Démobilisé le 10 août 1919, Julien Laurence rentra à Dieppe, où sa femme habitait 6 rue Descelliers, et réintégra la La Viscose à Arques-La-Bataille, malgré son handicap. Il obtint bientôt un logement à proximité de l’usine dans un lotissement appartenant à l’entreprise.

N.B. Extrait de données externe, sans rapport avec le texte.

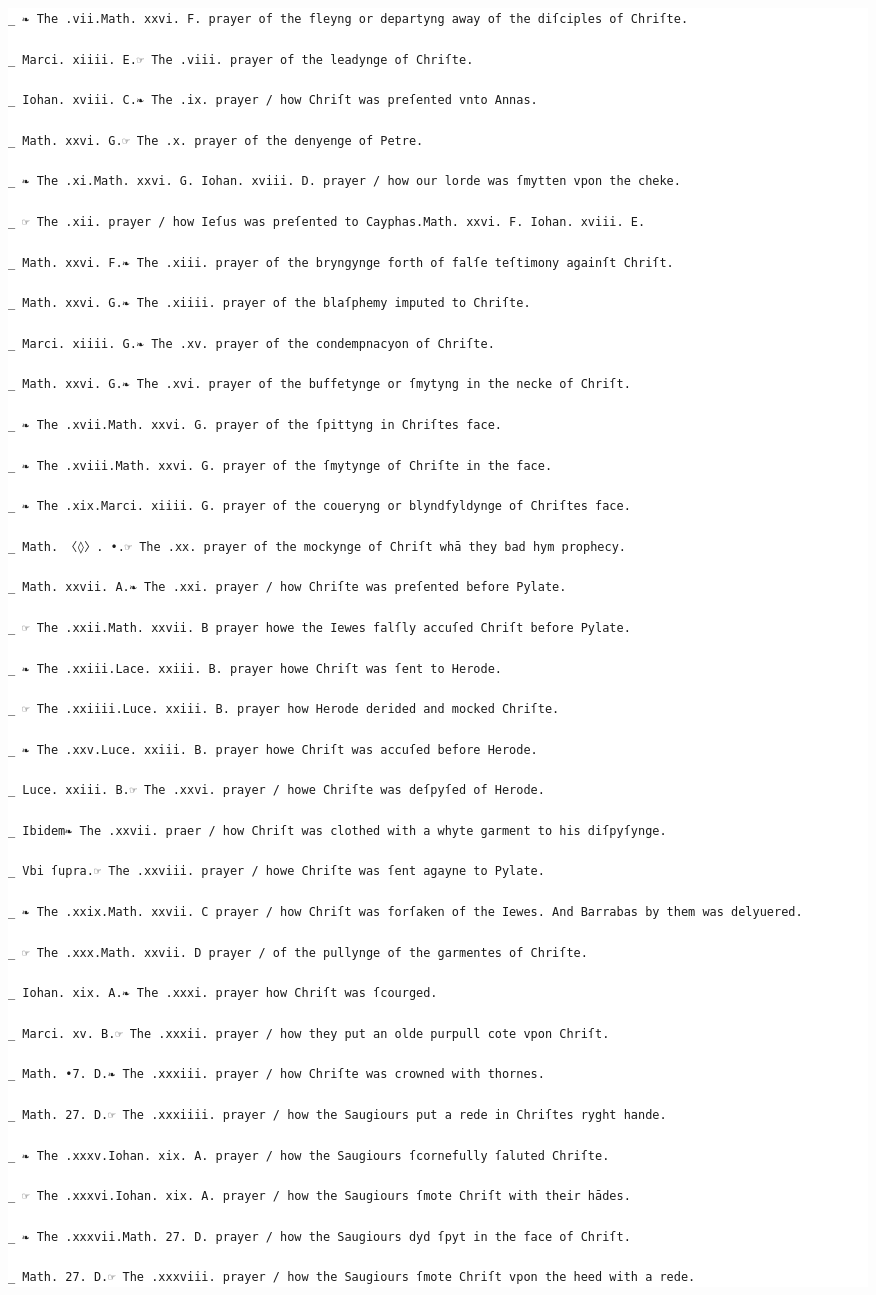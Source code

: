     _ ❧ The .vii.Math. xxvi. F. prayer of the fleyng or departyng away of the diſciples of Chriſte.

    _ Marci. xiiii. E.☞ The .viii. prayer of the leadynge of Chriſte.

    _ Iohan. xviii. C.❧ The .ix. prayer / how Chriſt was preſented vnto Annas.

    _ Math. xxvi. G.☞ The .x. prayer of the denyenge of Petre.

    _ ❧ The .xi.Math. xxvi. G. Iohan. xviii. D. prayer / how our lorde was ſmytten vpon the cheke.

    _ ☞ The .xii. prayer / how Ieſus was preſented to Cayphas.Math. xxvi. F. Iohan. xviii. E.

    _ Math. xxvi. F.❧ The .xiii. prayer of the bryngynge forth of falſe teſtimony againſt Chriſt.

    _ Math. xxvi. G.❧ The .xiiii. prayer of the blaſphemy imputed to Chriſte.

    _ Marci. xiiii. G.❧ The .xv. prayer of the condempnacyon of Chriſte.

    _ Math. xxvi. G.❧ The .xvi. prayer of the buffetynge or ſmytyng in the necke of Chriſt.

    _ ❧ The .xvii.Math. xxvi. G. prayer of the ſpittyng in Chriſtes face.

    _ ❧ The .xviii.Math. xxvi. G. prayer of the ſmytynge of Chriſte in the face.

    _ ❧ The .xix.Marci. xiiii. G. prayer of the coueryng or blyndfyldynge of Chriſtes face.

    _ Math. 〈◊〉. •.☞ The .xx. prayer of the mockynge of Chriſt whā they bad hym prophecy.

    _ Math. xxvii. A.❧ The .xxi. prayer / how Chriſte was preſented before Pylate.

    _ ☞ The .xxii.Math. xxvii. B prayer howe the Iewes falſly accuſed Chriſt before Pylate.

    _ ❧ The .xxiii.Lace. xxiii. B. prayer howe Chriſt was ſent to Herode.

    _ ☞ The .xxiiii.Luce. xxiii. B. prayer how Herode derided and mocked Chriſte.

    _ ❧ The .xxv.Luce. xxiii. B. prayer howe Chriſt was accuſed before Herode.

    _ Luce. xxiii. B.☞ The .xxvi. prayer / howe Chriſte was deſpyſed of Herode.

    _ Ibidem❧ The .xxvii. praer / how Chriſt was clothed with a whyte garment to his diſpyſynge.

    _ Vbi ſupra.☞ The .xxviii. prayer / howe Chriſte was ſent agayne to Pylate.

    _ ❧ The .xxix.Math. xxvii. C prayer / how Chriſt was forſaken of the Iewes. And Barrabas by them was delyuered.

    _ ☞ The .xxx.Math. xxvii. D prayer / of the pullynge of the garmentes of Chriſte.

    _ Iohan. xix. A.❧ The .xxxi. prayer how Chriſt was ſcourged.

    _ Marci. xv. B.☞ The .xxxii. prayer / how they put an olde purpull cote vpon Chriſt.

    _ Math. •7. D.❧ The .xxxiii. prayer / how Chriſte was crowned with thornes.

    _ Math. 27. D.☞ The .xxxiiii. prayer / how the Saugiours put a rede in Chriſtes ryght hande.

    _ ❧ The .xxxv.Iohan. xix. A. prayer / how the Saugiours ſcornefully ſaluted Chriſte.

    _ ☞ The .xxxvi.Iohan. xix. A. prayer / how the Saugiours ſmote Chriſt with their hādes.

    _ ❧ The .xxxvii.Math. 27. D. prayer / how the Saugiours dyd ſpyt in the face of Chriſt.

    _ Math. 27. D.☞ The .xxxviii. prayer / how the Saugiours ſmote Chriſt vpon the heed with a rede.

En mars 1920, alors qu’il n’existait pas encore de syndicat dans l’usine qui employait 845 personnes, le personnel se mobilisait et travaillait à sa création pour la satisfaction de ses revendications. Selon un rapport de police, des "conciliabules fréquents ayant pour objet l’élaboration d’un cahier de revendications" se produisirent, entrainant "une certaine agitation dans les ateliers". Le 22 mars, vers 15h00, un accrochage eut lieu entre un ouvrier de la filature, Auguste Blondel*, et un contremaitre. Le directeur le congédia immédiatement, le considérant comme un "meneur violent". Celui-ci alla trouver Julien Laurence, qui débraya les courroies de transmission des machines de la filature pour les arrêter, et provoqua une réunion dans la salle du réfectoire. La grève fut décidée par 210 fileurs sur les 270 employés dans l’atelier. Le directeur licencia immédiatement Julien Laurence. La grève s’étendit le soir avec le débrayage de l’équipe de nuit, puis de celle du matin. La direction reçut une délégation qui lui déposa un cahier de revendication et demanda la réintégration des 2 ouvriers, ce qu’elle refusa. Le travail reprit dans la journée du 24, malgré le licenciement de 8 ouvriers.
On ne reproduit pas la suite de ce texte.